### Task to complete
Each line of the entries below that includes "Output" belongs in your answer.

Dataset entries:
*-*-*

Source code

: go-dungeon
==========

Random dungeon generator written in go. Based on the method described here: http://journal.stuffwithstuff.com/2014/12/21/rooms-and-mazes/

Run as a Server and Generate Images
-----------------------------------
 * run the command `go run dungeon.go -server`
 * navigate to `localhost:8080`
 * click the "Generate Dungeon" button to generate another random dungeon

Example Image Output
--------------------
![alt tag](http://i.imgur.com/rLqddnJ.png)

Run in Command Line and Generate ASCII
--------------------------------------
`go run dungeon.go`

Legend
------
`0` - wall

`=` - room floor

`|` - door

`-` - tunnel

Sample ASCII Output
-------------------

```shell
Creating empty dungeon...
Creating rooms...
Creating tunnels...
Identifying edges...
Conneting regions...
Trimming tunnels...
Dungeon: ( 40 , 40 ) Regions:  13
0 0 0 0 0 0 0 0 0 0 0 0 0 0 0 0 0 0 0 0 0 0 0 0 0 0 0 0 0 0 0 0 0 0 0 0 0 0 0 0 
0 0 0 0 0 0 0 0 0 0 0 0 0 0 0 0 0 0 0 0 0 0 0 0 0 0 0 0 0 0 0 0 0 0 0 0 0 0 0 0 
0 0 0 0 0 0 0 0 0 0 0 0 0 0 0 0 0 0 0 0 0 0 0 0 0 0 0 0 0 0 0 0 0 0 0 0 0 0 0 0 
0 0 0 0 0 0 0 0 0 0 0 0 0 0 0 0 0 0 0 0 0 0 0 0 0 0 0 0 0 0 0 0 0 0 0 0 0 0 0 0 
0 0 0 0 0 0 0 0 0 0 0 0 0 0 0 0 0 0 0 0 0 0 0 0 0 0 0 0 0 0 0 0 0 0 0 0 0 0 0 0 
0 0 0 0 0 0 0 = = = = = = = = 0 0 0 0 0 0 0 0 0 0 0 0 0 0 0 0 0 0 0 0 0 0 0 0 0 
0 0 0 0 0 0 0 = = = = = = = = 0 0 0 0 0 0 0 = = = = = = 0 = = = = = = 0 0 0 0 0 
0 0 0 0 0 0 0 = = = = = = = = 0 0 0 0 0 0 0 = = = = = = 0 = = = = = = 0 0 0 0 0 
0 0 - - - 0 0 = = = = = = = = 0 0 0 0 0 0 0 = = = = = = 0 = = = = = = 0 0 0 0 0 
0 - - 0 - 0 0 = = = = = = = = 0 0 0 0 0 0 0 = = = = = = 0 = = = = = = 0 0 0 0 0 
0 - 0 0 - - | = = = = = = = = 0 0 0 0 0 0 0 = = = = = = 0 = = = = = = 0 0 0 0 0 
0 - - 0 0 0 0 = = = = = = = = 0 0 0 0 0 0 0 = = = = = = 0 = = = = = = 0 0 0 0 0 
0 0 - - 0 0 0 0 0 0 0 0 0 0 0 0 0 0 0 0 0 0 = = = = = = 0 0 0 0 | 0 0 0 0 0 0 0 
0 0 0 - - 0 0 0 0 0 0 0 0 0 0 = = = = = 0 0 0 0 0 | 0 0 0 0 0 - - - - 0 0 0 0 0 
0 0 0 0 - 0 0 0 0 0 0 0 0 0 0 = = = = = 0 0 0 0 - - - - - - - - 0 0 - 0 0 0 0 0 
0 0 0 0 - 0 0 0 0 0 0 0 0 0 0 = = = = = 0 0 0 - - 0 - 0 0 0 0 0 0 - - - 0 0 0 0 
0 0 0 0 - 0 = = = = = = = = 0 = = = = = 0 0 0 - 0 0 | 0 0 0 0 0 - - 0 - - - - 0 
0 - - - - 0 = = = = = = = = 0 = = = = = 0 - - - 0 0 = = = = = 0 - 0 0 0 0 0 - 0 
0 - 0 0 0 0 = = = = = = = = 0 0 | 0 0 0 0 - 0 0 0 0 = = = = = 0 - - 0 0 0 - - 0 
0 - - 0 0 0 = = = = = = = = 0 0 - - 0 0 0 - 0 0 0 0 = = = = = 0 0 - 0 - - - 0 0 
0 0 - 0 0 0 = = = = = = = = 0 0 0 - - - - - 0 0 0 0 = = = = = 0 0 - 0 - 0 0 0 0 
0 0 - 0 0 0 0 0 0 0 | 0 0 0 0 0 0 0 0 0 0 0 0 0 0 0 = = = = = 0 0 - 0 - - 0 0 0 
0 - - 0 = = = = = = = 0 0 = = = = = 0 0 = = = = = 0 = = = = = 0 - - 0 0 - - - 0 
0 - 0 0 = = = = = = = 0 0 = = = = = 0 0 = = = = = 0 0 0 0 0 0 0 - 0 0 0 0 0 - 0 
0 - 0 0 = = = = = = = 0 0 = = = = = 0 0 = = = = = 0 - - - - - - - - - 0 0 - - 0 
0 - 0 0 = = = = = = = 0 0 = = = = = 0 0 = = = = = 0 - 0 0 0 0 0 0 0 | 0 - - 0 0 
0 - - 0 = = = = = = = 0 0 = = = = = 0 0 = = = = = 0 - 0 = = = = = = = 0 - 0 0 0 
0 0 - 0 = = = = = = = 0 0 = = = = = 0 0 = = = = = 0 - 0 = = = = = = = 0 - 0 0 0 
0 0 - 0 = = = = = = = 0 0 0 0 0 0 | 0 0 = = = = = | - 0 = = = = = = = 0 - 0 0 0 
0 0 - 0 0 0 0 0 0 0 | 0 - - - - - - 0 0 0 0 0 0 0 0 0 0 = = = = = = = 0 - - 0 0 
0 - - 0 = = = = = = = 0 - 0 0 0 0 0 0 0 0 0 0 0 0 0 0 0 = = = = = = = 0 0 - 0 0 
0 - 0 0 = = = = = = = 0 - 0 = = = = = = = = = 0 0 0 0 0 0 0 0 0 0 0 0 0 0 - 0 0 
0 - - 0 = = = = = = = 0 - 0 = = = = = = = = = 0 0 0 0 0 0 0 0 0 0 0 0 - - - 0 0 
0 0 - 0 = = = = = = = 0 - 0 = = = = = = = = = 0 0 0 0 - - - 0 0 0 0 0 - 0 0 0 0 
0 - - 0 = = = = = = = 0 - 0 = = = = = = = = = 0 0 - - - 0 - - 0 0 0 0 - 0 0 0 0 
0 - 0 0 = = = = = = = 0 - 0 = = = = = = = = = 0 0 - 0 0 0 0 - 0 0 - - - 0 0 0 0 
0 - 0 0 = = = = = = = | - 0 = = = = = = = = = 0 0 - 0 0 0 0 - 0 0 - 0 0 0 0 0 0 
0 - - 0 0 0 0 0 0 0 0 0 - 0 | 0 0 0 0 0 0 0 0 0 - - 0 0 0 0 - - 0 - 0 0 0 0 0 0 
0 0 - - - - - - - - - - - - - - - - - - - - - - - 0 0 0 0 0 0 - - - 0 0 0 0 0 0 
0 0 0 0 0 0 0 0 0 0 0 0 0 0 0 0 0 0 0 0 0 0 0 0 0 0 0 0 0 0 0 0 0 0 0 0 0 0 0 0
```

*-*-*

### Response area
Example Image Output
Sample ASCII Output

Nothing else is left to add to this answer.